2008 Volume 69 Issue 8 Pages 1964-1967
A 59-year-old male complaining of abdominal pain was admitted to our hospital with a diagnosis of intestinal obstruction and underwent conservative therapy. Melena occurred on the 2nd hospital day and emergency colonoscopy revealed ischemic changes of the sigmoid colon. Ischemic colitis of the sigmoid colon was diagnosed and the conservative therapy was resumed. Temporary symptomatic remission was gained, but restarting diet induced abdominal pain and abdominal distension again. Abdominal x-ray film showed small intestinal obstruction, so that a long tube was inserted. Abdominal CT scan showed thickened wall of the small intestine, but his symptoms subsided and he was discharged from the hospital on the 30th hospital day. However lower abdominal pain recurred, and he was readmitted to the hospital and underwent laparotomy on the 7lst day after the onset of the symptom. At the operation, the small intestine about 15 cm in length and about 150 cm distant from the Treitz'ligament was flared up and firm, but no signs of embolization were observed at the mesentery.

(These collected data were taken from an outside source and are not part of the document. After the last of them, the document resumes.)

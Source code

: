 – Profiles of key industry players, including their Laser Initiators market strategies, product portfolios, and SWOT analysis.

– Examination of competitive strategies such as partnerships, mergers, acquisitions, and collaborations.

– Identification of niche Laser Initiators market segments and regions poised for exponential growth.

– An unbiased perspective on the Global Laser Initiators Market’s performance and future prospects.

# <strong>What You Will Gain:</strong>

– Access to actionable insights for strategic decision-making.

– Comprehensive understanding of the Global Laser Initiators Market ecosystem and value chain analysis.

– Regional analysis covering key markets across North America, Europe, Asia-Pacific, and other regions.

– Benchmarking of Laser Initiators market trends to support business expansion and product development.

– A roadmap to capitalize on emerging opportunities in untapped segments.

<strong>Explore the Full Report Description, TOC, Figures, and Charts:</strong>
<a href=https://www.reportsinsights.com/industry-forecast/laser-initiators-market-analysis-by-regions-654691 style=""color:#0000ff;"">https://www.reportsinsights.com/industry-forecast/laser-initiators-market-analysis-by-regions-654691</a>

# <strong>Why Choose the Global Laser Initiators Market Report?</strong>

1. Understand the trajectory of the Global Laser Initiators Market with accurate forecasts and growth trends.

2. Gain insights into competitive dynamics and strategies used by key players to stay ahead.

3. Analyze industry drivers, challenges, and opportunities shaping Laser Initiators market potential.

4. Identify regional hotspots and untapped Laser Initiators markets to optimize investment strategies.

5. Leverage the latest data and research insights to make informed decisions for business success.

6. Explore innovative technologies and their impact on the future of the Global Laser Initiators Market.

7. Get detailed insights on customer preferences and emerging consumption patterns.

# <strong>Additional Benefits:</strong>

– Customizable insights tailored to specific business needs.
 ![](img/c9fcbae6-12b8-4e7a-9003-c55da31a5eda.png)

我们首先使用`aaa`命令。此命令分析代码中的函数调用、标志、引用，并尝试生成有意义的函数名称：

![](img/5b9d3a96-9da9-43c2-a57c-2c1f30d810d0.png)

A 60cm-long portion of the small intestine including the edematous portion was resected. The resected small intestine revealed thickened wall with redness and fibrosis in the submucosal layer microscopically, and it was diagnosed as ischemic enteritis.
We report a rare case of ischemic stenosis of the small intestine associated with ischemic changes of the sigmoid colon.